I stopped and dialed Barbara’s number with trembling fingers, praying it was a direct line straight to her.

She answered on the third ring.

“Barbara?” I said. “It’s Callie Webber. I’ve got something important to show you. I think you’ll want to come see it right now.”

“Where are you?” she asked.

I described my location and reiterated that it was important she come immediately.

“I’m on my way,” she agreed tiredly.

“Oh, and Barbara?” I said, wrapping my arm around myself and trying not to shiver. “If you don’t mind, stay on the line with me until you get here, okay?”

Eleven

By the time I finally arrived home, I was frozen solid and completely exhausted. Though I would’ve liked to start a fire, I was just too tired. Instead, I went straight to the bedroom, clicked
my electric blanket on “high,” and then changed into the warmest pajamas and housecoat I owned.

At least I was allowed to leave the scene of the crime,
I thought. My probing around in the dark at night, following Eddie Ray’s trail of blood with a Personal Inspection Light, had of course looked a bit suspect at first. But then Barbara Hightower had vouched for me, and the fact that I was a licensed PI helped to smooth over any lingering doubts. In the end, and except for the suspicious bureaucrat Mr. Litman, everyone seemed rather grateful that I had saved them some grunt work by locating the actual scene of the crime.

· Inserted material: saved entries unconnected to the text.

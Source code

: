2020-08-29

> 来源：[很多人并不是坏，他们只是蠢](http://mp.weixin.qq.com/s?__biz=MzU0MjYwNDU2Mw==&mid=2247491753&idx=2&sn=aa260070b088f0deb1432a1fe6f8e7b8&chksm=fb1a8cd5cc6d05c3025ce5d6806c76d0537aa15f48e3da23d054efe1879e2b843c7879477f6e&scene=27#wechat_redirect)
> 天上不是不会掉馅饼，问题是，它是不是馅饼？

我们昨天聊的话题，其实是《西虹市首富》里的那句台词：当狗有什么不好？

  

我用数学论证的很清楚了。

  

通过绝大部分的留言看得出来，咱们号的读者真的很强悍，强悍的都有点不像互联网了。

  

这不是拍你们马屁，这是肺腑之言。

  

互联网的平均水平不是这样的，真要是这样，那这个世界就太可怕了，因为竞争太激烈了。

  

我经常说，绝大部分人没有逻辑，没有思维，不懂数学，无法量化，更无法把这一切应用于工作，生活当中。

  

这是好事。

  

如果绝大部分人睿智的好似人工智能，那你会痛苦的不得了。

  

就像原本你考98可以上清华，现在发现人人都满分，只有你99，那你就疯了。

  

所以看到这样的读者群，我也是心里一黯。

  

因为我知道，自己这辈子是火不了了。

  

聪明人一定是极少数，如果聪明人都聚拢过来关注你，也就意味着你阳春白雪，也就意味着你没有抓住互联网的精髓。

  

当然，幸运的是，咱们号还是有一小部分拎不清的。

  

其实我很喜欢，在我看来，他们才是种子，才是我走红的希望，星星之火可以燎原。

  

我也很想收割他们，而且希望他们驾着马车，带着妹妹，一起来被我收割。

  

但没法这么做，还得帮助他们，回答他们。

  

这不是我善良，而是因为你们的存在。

And, apparently, there hadn’t been anyone in the area watching me after all—or if there had been, they had certainly managed to get away without being caught or even making any noise. As for the smell of bleach, it had dissipated by the time the police and I got back to the scene of the crime, and no one seemed quite convinced that what I thought I had smelled actually existed.

“The mind plays tricks on you,” one of the cops had said to me with a shrug, though at my insistence he did check with headquarters just to see if there had been reports of any chemical spills in the area tonight, perhaps from a truck or a ship or a nearby factory. There hadn’t been. Still, I knew what I had smelled. The acrid odor that had hit my nostrils tonight was indeed the smell of bleach.

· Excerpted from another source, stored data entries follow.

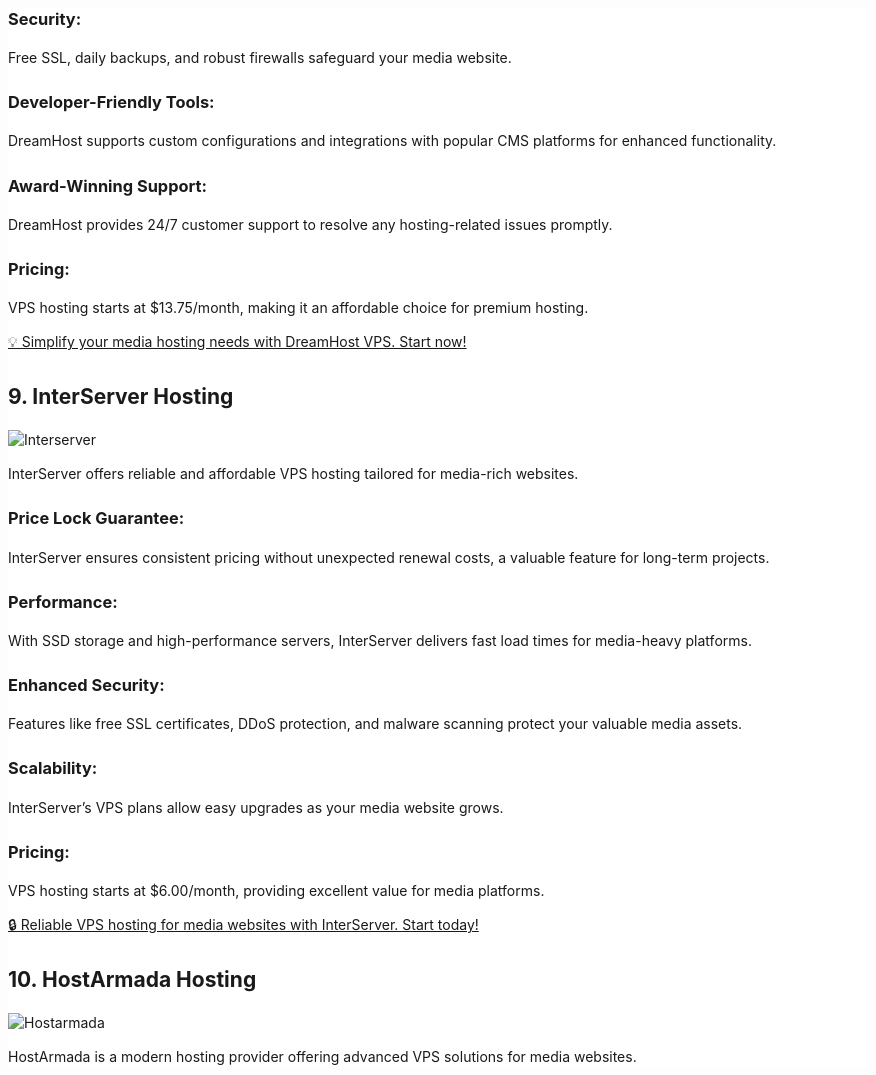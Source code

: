 ### Security:
Free SSL, daily backups, and robust firewalls safeguard your media website.

### Developer-Friendly Tools:
DreamHost supports custom configurations and integrations with popular CMS platforms for enhanced functionality.

### Award-Winning Support:
DreamHost provides 24/7 customer support to resolve any hosting-related issues promptly.

### Pricing:
VPS hosting starts at $13.75/month, making it an affordable choice for premium hosting.

[💡 Simplify your media hosting needs with DreamHost VPS. Start now!](https://snipitx.com/dreamhost-jy)

## 9. InterServer Hosting

![Interserver](https://i.imgur.com/OM5dOEW.jpeg "Interserver Hosting")

InterServer offers reliable and affordable VPS hosting tailored for media-rich websites.

### Price Lock Guarantee:
InterServer ensures consistent pricing without unexpected renewal costs, a valuable feature for long-term projects.

### Performance:
With SSD storage and high-performance servers, InterServer delivers fast load times for media-heavy platforms.

### Enhanced Security:
Features like free SSL certificates, DDoS protection, and malware scanning protect your valuable media assets.

### Scalability:
InterServer’s VPS plans allow easy upgrades as your media website grows.

### Pricing:
VPS hosting starts at $6.00/month, providing excellent value for media platforms.

[🔒 Reliable VPS hosting for media websites with InterServer. Start today!](https://snipitx.com/interserver-jy)

## 10. HostArmada Hosting

![Hostarmada](https://i.imgur.com/KFbdf3o.jpeg "Hostarmada Hosting")

HostArmada is a modern hosting provider offering advanced VPS solutions for media websites.
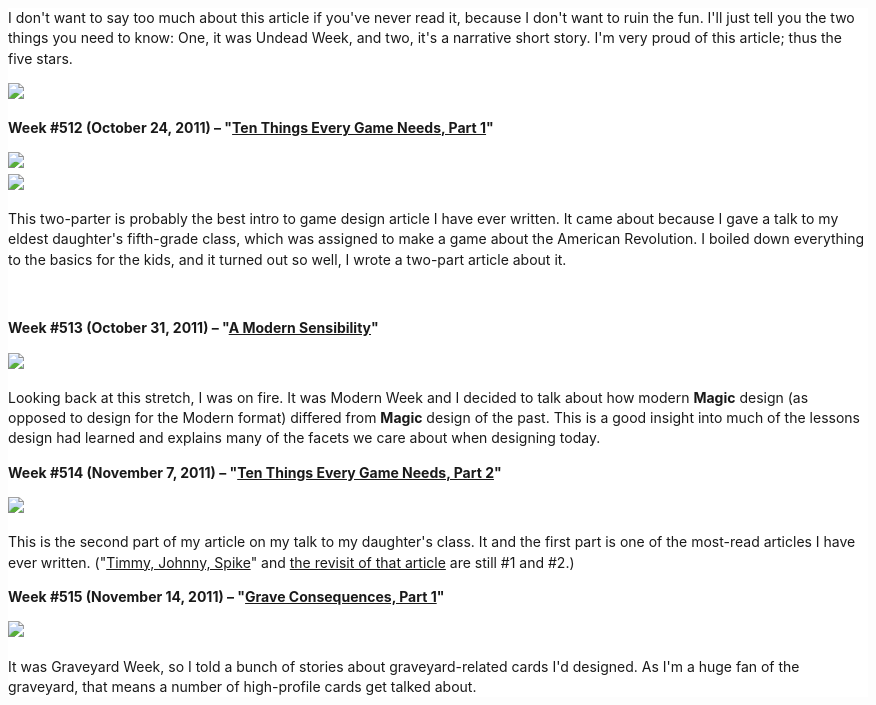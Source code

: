
I don't want to say too much about this article if you've never read it, because I don't want to ruin the fun. I'll just tell you the two things you need to know: One, it was Undead Week, and two, it's a narrative short story. I'm very proud of this article; thus the five stars.


![](https://media.wizards.com/images/magic/daily/mm/mm256_3.jpg)
 


**Week #512 (October 24, 2011) – "[Ten Things Every Game Needs, Part 1](http://archive.wizards.com/magic/magazine/article.aspx?x=mtg/daily/mm/166)"** 


![](https://media.wizards.com/images/magic/daily/mm/mm256_5stars.jpg)  
![](https://media.wizards.com/images/magic/daily/mm/mm256_4.jpg)


This two-parter is probably the best intro to game design article I have ever written. It came about because I gave a talk to my eldest daughter's fifth-grade class, which was assigned to make a game about the American Revolution. I boiled down everything to the basics for the kids, and it turned out so well, I wrote a two-part article about it.


 


**Week #513 (October 31, 2011) – "[A Modern Sensibility](http://archive.wizards.com/magic/magazine/article.aspx?x=mtg/daily/mm/167)"** 


![](https://media.wizards.com/images/magic/daily/mm/mm256_5stars.jpg)


Looking back at this stretch, I was on fire. It was Modern Week and I decided to talk about how modern **Magic** design (as opposed to design for the Modern format) differed from **Magic** design of the past. This is a good insight into much of the lessons design had learned and explains many of the facets we care about when designing today.


**Week #514 (November 7, 2011) – "[Ten Things Every Game Needs, Part 2](http://archive.wizards.com/magic/magazine/article.aspx?x=mtg/daily/mm/168)"** 


![](https://media.wizards.com/images/magic/daily/mm/mm256_5stars.jpg)


This is the second part of my article on my talk to my daughter's class. It and the first part is one of the most-read articles I have ever written. ("[Timmy, Johnny, Spike](http://archive.wizards.com/Magic/Magazine/Article.aspx?x=mtgcom/daily/mr11)" and [the revisit of that article](http://archive.wizards.com/Magic/Magazine/Article.aspx?x=mtgcom/daily/mr220) are still #1 and #2.)


**Week #515 (November 14, 2011) – "[Grave Consequences, Part 1](http://archive.wizards.com/magic/magazine/article.aspx?x=mtg/daily/mm/169)"** 


![](https://media.wizards.com/images/magic/daily/mm/mm256_4stars.jpg)


It was Graveyard Week, so I told a bunch of stories about graveyard-related cards I'd designed. As I'm a huge fan of the graveyard, that means a number of high-profile cards get talked about.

For now, putting it all out of my mind, I padded to the kitchen in fuzzy slippers to make myself some warm milk, jumping from one foot to the other as it heated in the microwave. While I was waiting, I noticed the red light on my answering machine, so I pressed the button to hear that there was one message, from about an hour ago.

It was Tom.

“Hey, Callie,” his voice said into the empty kitchen, “it’s me. I’m sure you’re wondering what happened. What can I say, except that I’m really, really sorry. You know I wouldn’t have missed seeing you like that without a very good reason.”

I leaned forward on the counter, listening.

“It’s personal. Sort of a family emergency. Anyway, I wanted to talk to you about it. Guess you’re not there now.”

He sounded a little lost, kind of sad, and I deeply regretted I hadn’t been here to take his call. I was still upset, and somewhat confused, though I did have to admit that just hearing him talk made me feel warmer inside. As always, in his voice there seemed to be a strong undercurrent of what wasn’t being said that was nearly as important as what was.

“Okay,” he continued, “I guess maybe I’ll try you again later. I hope you made it home from the airport all right.”

I touched the answering machine, wishing it was that easy to reach out and touch him.

“I’ve got my phone turned off, so you won’t be able to get me. I’ll have to call you back. Bye, Callie.”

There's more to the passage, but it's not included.